- GOAL OF THE EXERCISE -
Return the lines beginning at the one that contains "5. **Wait for" and continuing to the end of the entries, including both ends, exactly as written and nothing else.

#####

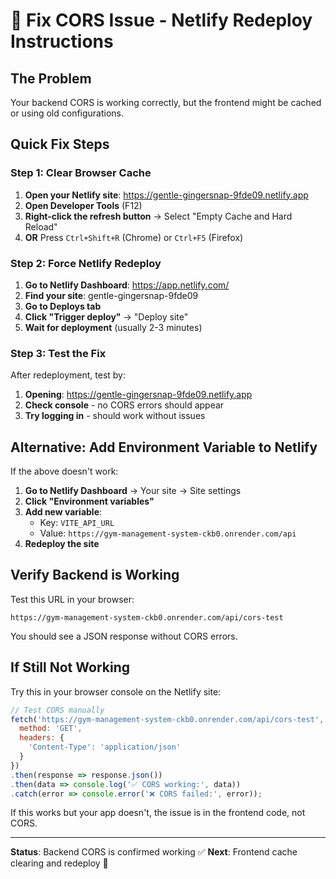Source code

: # 🚀 Fix CORS Issue - Netlify Redeploy Instructions

## The Problem
Your backend CORS is working correctly, but the frontend might be cached or using old configurations.

## Quick Fix Steps

### Step 1: Clear Browser Cache
1. **Open your Netlify site**: https://gentle-gingersnap-9fde09.netlify.app
2. **Open Developer Tools** (F12)
3. **Right-click the refresh button** → Select "Empty Cache and Hard Reload"
4. **OR** Press `Ctrl+Shift+R` (Chrome) or `Ctrl+F5` (Firefox)

### Step 2: Force Netlify Redeploy
1. **Go to Netlify Dashboard**: https://app.netlify.com/
2. **Find your site**: gentle-gingersnap-9fde09
3. **Go to Deploys tab**
4. **Click "Trigger deploy"** → "Deploy site"
5. **Wait for deployment** (usually 2-3 minutes)

### Step 3: Test the Fix
After redeployment, test by:
1. **Opening**: https://gentle-gingersnap-9fde09.netlify.app
2. **Check console** - no CORS errors should appear
3. **Try logging in** - should work without issues

## Alternative: Add Environment Variable to Netlify

If the above doesn't work:

1. **Go to Netlify Dashboard** → Your site → Site settings
2. **Click "Environment variables"**
3. **Add new variable**:
   - Key: `VITE_API_URL`
   - Value: `https://gym-management-system-ckb0.onrender.com/api`
4. **Redeploy the site**

## Verify Backend is Working

Test this URL in your browser:
```
https://gym-management-system-ckb0.onrender.com/api/cors-test
```

You should see a JSON response without CORS errors.

## If Still Not Working

Try this in your browser console on the Netlify site:
```javascript
// Test CORS manually
fetch('https://gym-management-system-ckb0.onrender.com/api/cors-test', {
  method: 'GET',
  headers: {
    'Content-Type': 'application/json'
  }
})
.then(response => response.json())
.then(data => console.log('✅ CORS working:', data))
.catch(error => console.error('❌ CORS failed:', error));
```

If this works but your app doesn't, the issue is in the frontend code, not CORS.

---
**Status**: Backend CORS is confirmed working ✅
**Next**: Frontend cache clearing and redeploy 🔄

#####

- COMPLETED TASK -
5. **Wait for deployment** (usually 2-3 minutes)

### Step 3: Test the Fix
After redeployment, test by:
1. **Opening**: https://gentle-gingersnap-9fde09.netlify.app
2. **Check console** - no CORS errors should appear
3. **Try logging in** - should work without issues

## Alternative: Add Environment Variable to Netlify

If the above doesn't work:

1. **Go to Netlify Dashboard** → Your site → Site settings
2. **Click "Environment variables"**
3. **Add new variable**:
   - Key: `VITE_API_URL`
   - Value: `https://gym-management-system-ckb0.onrender.com/api`
4. **Redeploy the site**

## Verify Backend is Working

Test this URL in your browser:
```
https://gym-management-system-ckb0.onrender.com/api/cors-test
```

You should see a JSON response without CORS errors.

## If Still Not Working

Try this in your browser console on the Netlify site:
```javascript
// Test CORS manually
fetch('https://gym-management-system-ckb0.onrender.com/api/cors-test', {
  method: 'GET',
  headers: {
    'Content-Type': 'application/json'
  }
})
.then(response => response.json())
.then(data => console.log('✅ CORS working:', data))
.catch(error => console.error('❌ CORS failed:', error));
```

If this works but your app doesn't, the issue is in the frontend code, not CORS.

---
**Status**: Backend CORS is confirmed working ✅
**Next**: Frontend cache clearing and redeploy 🔄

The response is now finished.